Ordinary Wars: Doing Transdisciplinary Research

 

DeCesaro.Ordinary

Book Description:

Transdisciplinary projects are messy, complicated, and exhilarating. They stretch the collaborators, sometimes uncomfortably, beyond the predictable, expected, and routine ways of engaging with research. Making public the private tensions of “ordinary” cultural expectations associated with singlehood, marriage and motherhood, the authors used a kinesthetic analysis of social science qualitative data to create an evening-length professional dance concert. In Ordinary Wars: Doing Transdisciplinary Research, we invite readers “backstage,” exposing our discomfort, missteps, confusion, successes, and lessons learned.  We explore how ordinary practices (i.e., disciplinary paradigms, social expectations of femininity) constitute complex, yet barely visible battlegrounds on which wars are often fought in silence.

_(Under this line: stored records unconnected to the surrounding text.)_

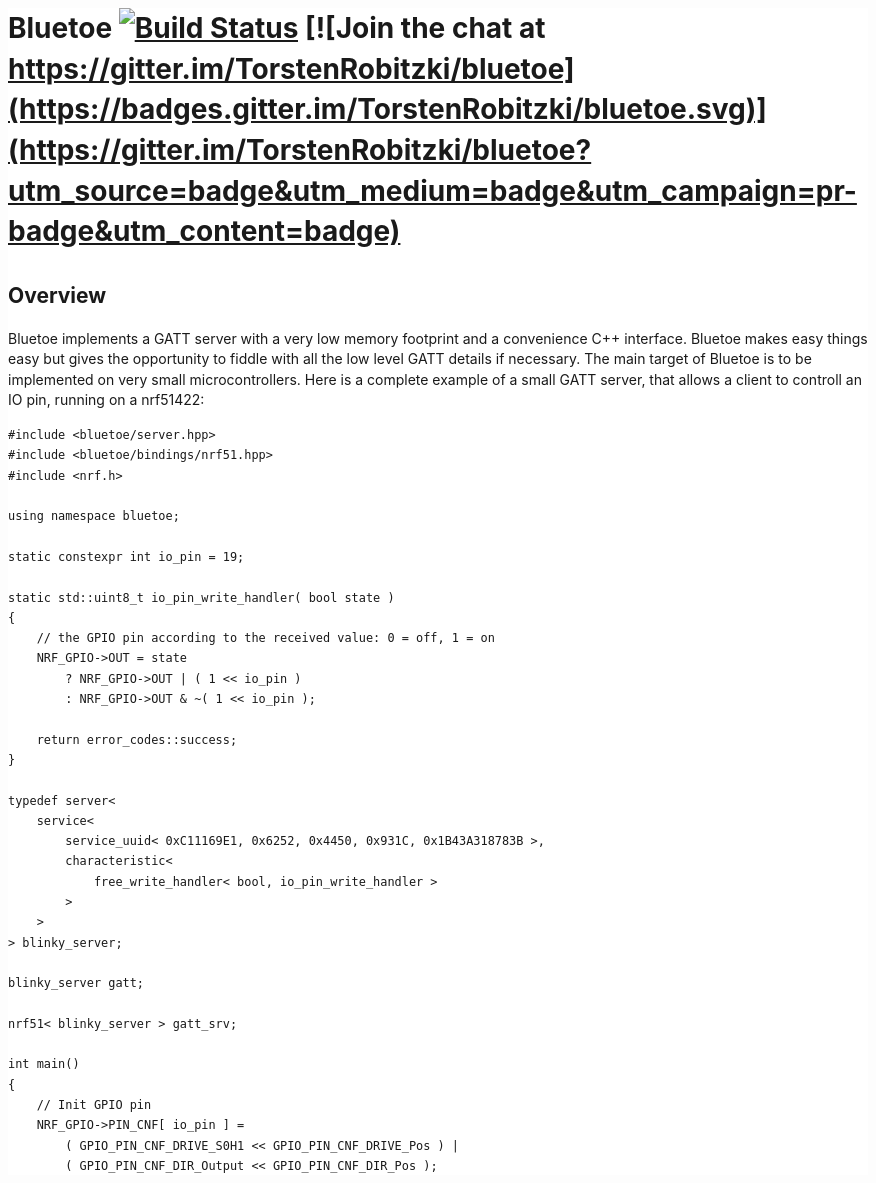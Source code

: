 # Bluetoe [![Build Status](https://travis-ci.org/TorstenRobitzki/bluetoe.svg?branch=master)](https://travis-ci.org/TorstenRobitzki/bluetoe) [![Join the chat at https://gitter.im/TorstenRobitzki/bluetoe](https://badges.gitter.im/TorstenRobitzki/bluetoe.svg)](https://gitter.im/TorstenRobitzki/bluetoe?utm_source=badge&utm_medium=badge&utm_campaign=pr-badge&utm_content=badge)

## Overview

Bluetoe implements a GATT server with a very low memory footprint and a convenience C++ interface. Bluetoe makes easy things easy but gives the opportunity to fiddle with all the low level GATT details if necessary. The main target of Bluetoe is to be implemented on very small microcontrollers. Here is a complete example of a small GATT server, that allows a client to controll an IO pin, running on a nrf51422:

    #include <bluetoe/server.hpp>
    #include <bluetoe/bindings/nrf51.hpp>
    #include <nrf.h>

    using namespace bluetoe;

    static constexpr int io_pin = 19;

    static std::uint8_t io_pin_write_handler( bool state )
    {
        // the GPIO pin according to the received value: 0 = off, 1 = on
        NRF_GPIO->OUT = state
            ? NRF_GPIO->OUT | ( 1 << io_pin )
            : NRF_GPIO->OUT & ~( 1 << io_pin );

        return error_codes::success;
    }

    typedef server<
        service<
            service_uuid< 0xC11169E1, 0x6252, 0x4450, 0x931C, 0x1B43A318783B >,
            characteristic<
                free_write_handler< bool, io_pin_write_handler >
            >
        >
    > blinky_server;

    blinky_server gatt;

    nrf51< blinky_server > gatt_srv;

    int main()
    {
        // Init GPIO pin
        NRF_GPIO->PIN_CNF[ io_pin ] =
            ( GPIO_PIN_CNF_DRIVE_S0H1 << GPIO_PIN_CNF_DRIVE_Pos ) |
            ( GPIO_PIN_CNF_DIR_Output << GPIO_PIN_CNF_DIR_Pos );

We offer readers a vision of the larger project as a means of affecting change in the academy, our respective fields, and in our communities through making visible what we have come to understand are extraordinary Ordinary Wars. 

DeCesaro

Author Bio:

Genevieve Durham DeCesaro is Professor of Dance and currently serves as Interim Dean of the J.T. & Margaret Talkington College of Visual and Performing Arts. Previously, she served as Vice Provost for Academic Affairs, Associate Chair of the School of Theatre and Dance, and Head of the Dance Program.  Her choreography has been commissioned and performed across the country, with notable presentations at Virginia Tech, Spelman College, and the John F. Kennedy Center for the Performing Arts in Washington, D.C. She serves as Vice-President for Regional Planning for the American College Dance Association and is a Visiting Evaluator for the National Association of Schools of Dance. She maintains an active performance career and focuses her traditional and creative scholarship in the areas of feminism in dance, transformative curricula, and equity in dance education. Her current projects foreground perceptions of the human condition as understood and expressed through movement and other types of performance.